Lowry promises to take care of the Claret Jug until 2021

Bernie McGuire

Shane Lowry with the Claret Jug at his homecoming event in Clara in Offaly. (Photo By Seb Daly/Sportsfile via Getty Images)

Open Championship winning hero Shane Lowry’s fears have been realised with confirmation that his defence of the 149th Open Championship at Royal St. George’s will now not take place until 2021.

This is following news on Monday that the R&A, as organisers of golf’s oldest Major, have decided to cancel the hosting in July of this year’s tournament.

Lowry and his young family have been residing in Florida since the cancellation of last month’s Players Championship and the news was not unexpected.


The R&A had afforded Lowry the courtesy of advising of its intentions as the Irishman, with the famed Claret Jug sitting beside him, released a tweet just minutes after the cancellation announcement expressing his disappointment.

“Like everyone else, I am very sad and disappointed that the R&A have had to cancel this year’s Open Championship,” said Lowry.

“At the end of the day, people’s health and safety come way before any golf tournament, and I am sure the R&A have thought long and hard about this and made their decision based everybody’s health and safety.

“You can trust me when I say the Claret Jug is going to be in safe hands for another year and I look forward to seeing you all at Royal St. George’s in 2021.”

Lowry had been asked at the Players Championship at such a likelihood of a cancellation of his Open Championship defence and he smiled in saying:

“I guess, if they do call off The Open I will get to be Open Champion for two years and I will have to go celebrating again.”.

It is a first time since World War II that The Open has been cancelled with the R&A’s CEO, Martin Slumbers indicating the decision was made with a ‘heavy heart’.

“Our absolute priority is to protect the health and safety of the fans, players, officials, volunteers and staff involved in The Open,” said Slumbers.

“We care deeply about this historic Championship and have made this decision with a heavy heart.

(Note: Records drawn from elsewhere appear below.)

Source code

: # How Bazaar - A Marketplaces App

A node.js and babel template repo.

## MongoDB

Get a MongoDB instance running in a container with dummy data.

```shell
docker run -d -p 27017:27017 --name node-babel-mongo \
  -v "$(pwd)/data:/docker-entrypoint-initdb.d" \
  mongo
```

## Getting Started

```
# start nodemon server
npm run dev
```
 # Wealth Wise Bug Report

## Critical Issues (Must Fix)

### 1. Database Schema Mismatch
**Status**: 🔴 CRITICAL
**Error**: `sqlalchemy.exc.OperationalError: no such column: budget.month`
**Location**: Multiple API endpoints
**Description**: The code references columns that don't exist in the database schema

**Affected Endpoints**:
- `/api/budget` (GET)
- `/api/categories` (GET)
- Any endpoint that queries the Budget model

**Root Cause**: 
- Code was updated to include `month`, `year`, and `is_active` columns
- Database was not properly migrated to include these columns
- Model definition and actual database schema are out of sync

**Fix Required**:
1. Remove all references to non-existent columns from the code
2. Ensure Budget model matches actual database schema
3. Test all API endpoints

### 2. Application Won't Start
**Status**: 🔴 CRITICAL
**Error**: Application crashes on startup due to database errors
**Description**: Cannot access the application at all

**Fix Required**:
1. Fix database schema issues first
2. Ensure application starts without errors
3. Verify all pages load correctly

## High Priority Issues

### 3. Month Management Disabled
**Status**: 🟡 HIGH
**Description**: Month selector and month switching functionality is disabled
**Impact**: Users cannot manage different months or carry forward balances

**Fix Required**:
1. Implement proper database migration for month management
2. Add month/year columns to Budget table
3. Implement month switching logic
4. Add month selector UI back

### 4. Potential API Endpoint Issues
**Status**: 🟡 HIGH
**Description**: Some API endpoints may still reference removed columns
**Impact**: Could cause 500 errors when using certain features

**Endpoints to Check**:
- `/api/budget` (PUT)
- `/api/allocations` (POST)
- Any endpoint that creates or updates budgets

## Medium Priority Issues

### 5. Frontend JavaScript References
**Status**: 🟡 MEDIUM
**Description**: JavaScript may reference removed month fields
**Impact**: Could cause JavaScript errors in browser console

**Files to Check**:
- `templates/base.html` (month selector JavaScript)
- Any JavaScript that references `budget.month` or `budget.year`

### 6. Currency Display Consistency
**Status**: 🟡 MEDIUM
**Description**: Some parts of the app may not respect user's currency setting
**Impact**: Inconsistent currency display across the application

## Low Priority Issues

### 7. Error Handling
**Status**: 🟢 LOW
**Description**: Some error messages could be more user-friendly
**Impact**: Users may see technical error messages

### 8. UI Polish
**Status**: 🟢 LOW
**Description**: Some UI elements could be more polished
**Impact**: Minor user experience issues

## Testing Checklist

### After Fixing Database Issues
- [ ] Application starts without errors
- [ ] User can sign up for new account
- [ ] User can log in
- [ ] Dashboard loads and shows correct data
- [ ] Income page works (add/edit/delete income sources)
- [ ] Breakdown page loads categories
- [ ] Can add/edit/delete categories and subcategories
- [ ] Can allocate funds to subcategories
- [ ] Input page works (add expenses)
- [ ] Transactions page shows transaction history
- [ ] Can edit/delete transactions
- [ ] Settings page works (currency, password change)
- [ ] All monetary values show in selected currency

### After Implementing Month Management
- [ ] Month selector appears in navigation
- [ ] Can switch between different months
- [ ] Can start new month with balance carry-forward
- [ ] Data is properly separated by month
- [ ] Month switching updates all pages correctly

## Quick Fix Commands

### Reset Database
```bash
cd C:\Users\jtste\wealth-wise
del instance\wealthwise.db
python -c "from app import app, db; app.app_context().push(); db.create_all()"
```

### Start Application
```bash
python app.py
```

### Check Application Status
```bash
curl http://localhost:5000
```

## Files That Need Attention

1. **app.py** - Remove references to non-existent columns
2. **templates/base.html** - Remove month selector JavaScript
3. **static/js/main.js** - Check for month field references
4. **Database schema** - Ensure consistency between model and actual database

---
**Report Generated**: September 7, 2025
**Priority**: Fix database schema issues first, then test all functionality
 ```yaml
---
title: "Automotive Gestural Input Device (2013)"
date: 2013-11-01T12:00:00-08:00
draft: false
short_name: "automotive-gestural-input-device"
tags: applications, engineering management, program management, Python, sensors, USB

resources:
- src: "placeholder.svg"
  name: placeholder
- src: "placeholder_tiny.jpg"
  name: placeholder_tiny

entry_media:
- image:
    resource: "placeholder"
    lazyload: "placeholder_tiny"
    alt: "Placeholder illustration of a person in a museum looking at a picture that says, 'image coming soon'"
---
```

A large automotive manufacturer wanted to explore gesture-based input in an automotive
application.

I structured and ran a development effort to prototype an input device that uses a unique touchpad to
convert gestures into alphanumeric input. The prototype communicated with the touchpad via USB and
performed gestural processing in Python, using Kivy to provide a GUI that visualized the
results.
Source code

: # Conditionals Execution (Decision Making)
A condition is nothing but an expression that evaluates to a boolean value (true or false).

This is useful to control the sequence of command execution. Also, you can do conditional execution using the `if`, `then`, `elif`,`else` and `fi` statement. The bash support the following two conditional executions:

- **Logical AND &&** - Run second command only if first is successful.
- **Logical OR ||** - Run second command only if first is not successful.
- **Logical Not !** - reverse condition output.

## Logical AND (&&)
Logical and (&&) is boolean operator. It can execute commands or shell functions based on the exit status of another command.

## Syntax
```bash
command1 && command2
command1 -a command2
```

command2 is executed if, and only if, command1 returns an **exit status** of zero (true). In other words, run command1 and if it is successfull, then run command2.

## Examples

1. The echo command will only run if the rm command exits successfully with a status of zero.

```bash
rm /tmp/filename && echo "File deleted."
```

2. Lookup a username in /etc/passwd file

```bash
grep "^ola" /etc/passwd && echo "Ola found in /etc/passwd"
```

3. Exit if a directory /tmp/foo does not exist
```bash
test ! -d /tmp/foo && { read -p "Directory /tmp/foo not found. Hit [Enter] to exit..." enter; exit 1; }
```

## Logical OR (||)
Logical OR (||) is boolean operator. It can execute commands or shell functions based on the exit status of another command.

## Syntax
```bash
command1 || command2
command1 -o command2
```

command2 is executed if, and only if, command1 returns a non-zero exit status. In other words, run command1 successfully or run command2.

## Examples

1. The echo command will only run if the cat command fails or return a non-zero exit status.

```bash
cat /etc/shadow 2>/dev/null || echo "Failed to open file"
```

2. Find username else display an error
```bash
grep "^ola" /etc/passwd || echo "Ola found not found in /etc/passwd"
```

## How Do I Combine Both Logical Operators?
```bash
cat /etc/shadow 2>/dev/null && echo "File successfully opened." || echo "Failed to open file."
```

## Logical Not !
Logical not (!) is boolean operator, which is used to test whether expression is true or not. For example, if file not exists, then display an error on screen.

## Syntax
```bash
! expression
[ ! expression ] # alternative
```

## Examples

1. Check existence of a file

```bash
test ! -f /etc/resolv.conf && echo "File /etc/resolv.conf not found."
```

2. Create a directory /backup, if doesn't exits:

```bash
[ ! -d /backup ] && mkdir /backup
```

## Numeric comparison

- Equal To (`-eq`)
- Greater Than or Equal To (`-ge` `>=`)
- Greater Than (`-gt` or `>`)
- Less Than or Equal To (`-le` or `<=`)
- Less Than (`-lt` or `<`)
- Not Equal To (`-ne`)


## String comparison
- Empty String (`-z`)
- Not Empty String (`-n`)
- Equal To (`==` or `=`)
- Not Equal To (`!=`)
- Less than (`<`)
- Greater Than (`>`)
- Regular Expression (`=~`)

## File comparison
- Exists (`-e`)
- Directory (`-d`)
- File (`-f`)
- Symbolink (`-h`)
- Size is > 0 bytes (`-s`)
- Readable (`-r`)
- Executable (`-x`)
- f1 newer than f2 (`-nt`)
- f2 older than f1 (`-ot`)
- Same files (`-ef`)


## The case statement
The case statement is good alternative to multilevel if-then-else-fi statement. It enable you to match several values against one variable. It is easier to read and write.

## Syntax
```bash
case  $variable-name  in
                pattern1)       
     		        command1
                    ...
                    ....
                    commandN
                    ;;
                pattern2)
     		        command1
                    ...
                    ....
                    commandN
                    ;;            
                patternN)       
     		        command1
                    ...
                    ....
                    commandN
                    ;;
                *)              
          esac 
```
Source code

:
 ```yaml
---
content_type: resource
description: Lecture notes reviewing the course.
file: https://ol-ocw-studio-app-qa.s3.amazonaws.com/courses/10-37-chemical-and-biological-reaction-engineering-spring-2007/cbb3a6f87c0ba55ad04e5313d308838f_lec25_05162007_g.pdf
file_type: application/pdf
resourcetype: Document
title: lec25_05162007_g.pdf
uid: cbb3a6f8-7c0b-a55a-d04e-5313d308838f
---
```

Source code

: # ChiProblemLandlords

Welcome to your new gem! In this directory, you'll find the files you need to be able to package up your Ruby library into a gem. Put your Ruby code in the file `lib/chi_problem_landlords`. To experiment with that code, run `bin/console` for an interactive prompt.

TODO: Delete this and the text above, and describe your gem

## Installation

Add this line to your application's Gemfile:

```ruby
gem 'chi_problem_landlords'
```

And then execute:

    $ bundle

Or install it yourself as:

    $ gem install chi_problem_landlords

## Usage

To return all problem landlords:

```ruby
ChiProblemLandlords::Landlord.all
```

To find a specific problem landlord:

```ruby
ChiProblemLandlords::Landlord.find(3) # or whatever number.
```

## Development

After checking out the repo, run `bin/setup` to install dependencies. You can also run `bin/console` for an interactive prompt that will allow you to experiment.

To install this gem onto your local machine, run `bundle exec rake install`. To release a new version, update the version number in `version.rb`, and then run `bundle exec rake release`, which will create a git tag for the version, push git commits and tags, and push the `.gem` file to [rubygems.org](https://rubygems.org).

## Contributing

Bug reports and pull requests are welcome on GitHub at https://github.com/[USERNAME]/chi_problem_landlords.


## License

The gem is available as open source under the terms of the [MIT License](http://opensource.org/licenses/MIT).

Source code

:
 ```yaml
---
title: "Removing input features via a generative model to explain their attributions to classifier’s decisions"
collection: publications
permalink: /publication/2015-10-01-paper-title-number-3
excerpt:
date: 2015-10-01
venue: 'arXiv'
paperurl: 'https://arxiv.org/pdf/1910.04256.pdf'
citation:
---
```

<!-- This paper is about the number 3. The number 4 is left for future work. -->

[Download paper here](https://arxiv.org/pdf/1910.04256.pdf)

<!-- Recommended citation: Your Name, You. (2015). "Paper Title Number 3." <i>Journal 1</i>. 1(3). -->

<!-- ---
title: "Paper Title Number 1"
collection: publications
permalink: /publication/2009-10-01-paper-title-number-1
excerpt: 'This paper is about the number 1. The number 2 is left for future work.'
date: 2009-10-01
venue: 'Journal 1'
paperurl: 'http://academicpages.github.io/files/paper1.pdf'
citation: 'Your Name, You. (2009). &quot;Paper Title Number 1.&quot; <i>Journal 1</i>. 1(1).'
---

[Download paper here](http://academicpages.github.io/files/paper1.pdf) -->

We appreciate that this will be disappointing for a great many people around the world but this pandemic is severely affecting the UK and we have to act responsibly. It is the right thing to do.

“I can assure everyone that we have explored every option for playing The Open this year but it is not going to be possible.

“There are many different considerations that go into organising a major sporting event of this scale. We rely on the support of the emergency services, local authorities and a range of other organisations to stage the Championship and it would be unreasonable to place any additional demands on them when they have far more urgent priorities to deal with.

“In recent weeks we have been working closely with those organisations as well as Royal St George’s, St Andrews Links Trust and the other golf bodies to resolve the remaining external factors and have done so as soon as we possibly could. We are grateful to all of them for their assistance and co-operation throughout this process.

“Most of all I would like to thank our fans around the world and all of our partners for their support and understanding. At a difficult time like this we have to recognise that sport must stand aside to let people focus on keeping themselves and their families healthy and safe. We are committed to supporting our wider community in the weeks and months ahead and will do everything in our power to help golf come through this crisis.”